Mediation analysis revealed that the impact of habitat variability on perceived livability for minorities [zero-order r(161) = 0.55; B(158) = 0.025; P < 0.01; CI = 0.007 to 0.043] is partially mediated by governance quality [B(158) = 0.026; bootstrap CI = 0.012 to 0.045] and own habitat satisfaction [B(158) = 0.013; CI = 0.006 to 0.021], rather than national wealth [B(158) = 0.012; bootstrap CI = -0.004 to 0.026]. Thus, national wealth acts as a modifier rather than a mediator. Subsequent conditional process analysis, detailed in Table 1, showed that habitat variability has a direct effect on perceived livability for minorities [B(159) = 0.029; P < 0.01; CI = 0.011 to 0.047], as well as a wealth-modified effect that is mediated by governance quality [index of modified mediation = 0.012; CI = 0.007 to 0.017] rather than own habitat satisfaction [index of modified mediation = 0.002; CI = -0.003 to 0.008] (total R2 = 0.57). These wealth-modified mediation effects also generalized across minority groups, with total R2 values ranging from 0.18 to 0.66 (Ps< 0.001; see S8–S11 Tables in S1 File). As discussed later, the effect sizes varied due to the differing direct effects of habitat variability and own habitat satisfaction.
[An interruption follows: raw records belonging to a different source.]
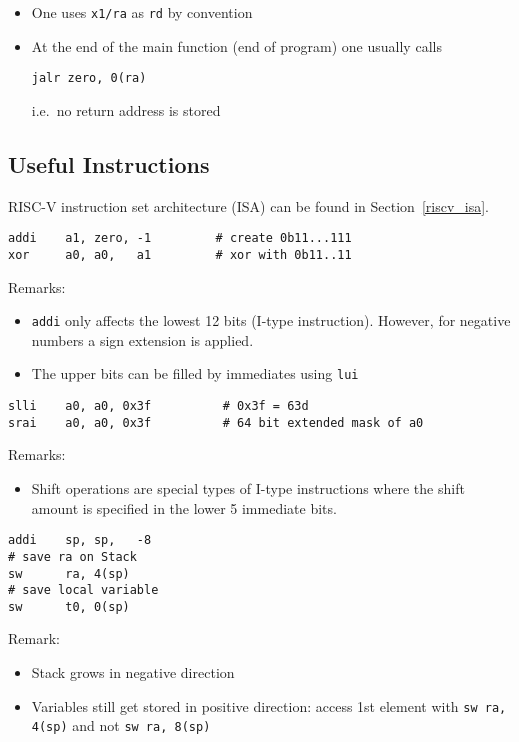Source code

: \begin{itemize}
    \item One uses \texttt{x1/ra} as \texttt{rd} by convention
    \item At the end of the main function (end of program) one usually calls
          \begin{lstlisting}[language={[RISC-V]Assembler}]
jalr zero, 0(ra)
    \end{lstlisting}
          i.e.\ no return address is stored
\end{itemize}

\subsection{Useful Instructions}
RISC-V instruction set architecture (ISA)  can be found in Section\ \ref{riscv_isa}.

\newpar{}

\begin{lstlisting}[language={[RISC-V]Assembler}]
addi    a1, zero, -1         # create 0b11...111
xor     a0, a0,   a1         # xor with 0b11..11
\end{lstlisting}
Remarks:
\begin{itemize}
    \item \texttt{addi} only affects the lowest 12 bits (I-type instruction). However, for negative numbers a sign extension is applied.
    \item The upper bits can be filled by immediates using \texttt{lui}
\end{itemize}

\newpar{}

\begin{lstlisting}[language={[RISC-V]Assembler}]
slli    a0, a0, 0x3f          # 0x3f = 63d
srai    a0, a0, 0x3f          # 64 bit extended mask of a0
\end{lstlisting}

Remarks:
\begin{itemize}
    \item Shift operations are special types of I-type instructions where the shift amount is specified in the lower 5 immediate bits.
\end{itemize}

\newpar{}

\begin{lstlisting}[language={[RISC-V]Assembler}]
addi    sp, sp,   -8
# save ra on Stack
sw      ra, 4(sp)
# save local variable
sw      t0, 0(sp)
\end{lstlisting}
Remark:
\begin{itemize}
    \item Stack grows in negative direction
    \item Variables still get stored in positive direction: access 1st element with \texttt{sw ra, 4(sp)} and not \texttt{sw ra, 8(sp)}
\end{itemize}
[Figure omitted. See PDF.]
These results support the substantive validity of the complex natural ecology of perceived livability for minorities, in part because the relatively prejudice-free measure of respondents’ own habitat satisfaction was taken into consideration as a comparison baseline. Contrary to the uncertainty reduction theory and in line with the flexible systems theory, livability is generally perceived as better for minorities in more variable habitats. Additionally, there is partial support for the climato-economic theory of freedom, as increases in perceived livability for minorities are larger in relatively rich societies compared to poorer societies (Fig 4; S1–S4 Figs in S1 File). However, contrary to climato-economic theorizing, perceived livability for minorities was generally higher among the relatively poor living in more variable habitats. A systems-theoretical explanation of this unexpected finding is that more variable cold habitats have historically fostered greater flexibility through economic development [5,30–33], leading to more favorable livability views among the relatively poor in more variable habitats.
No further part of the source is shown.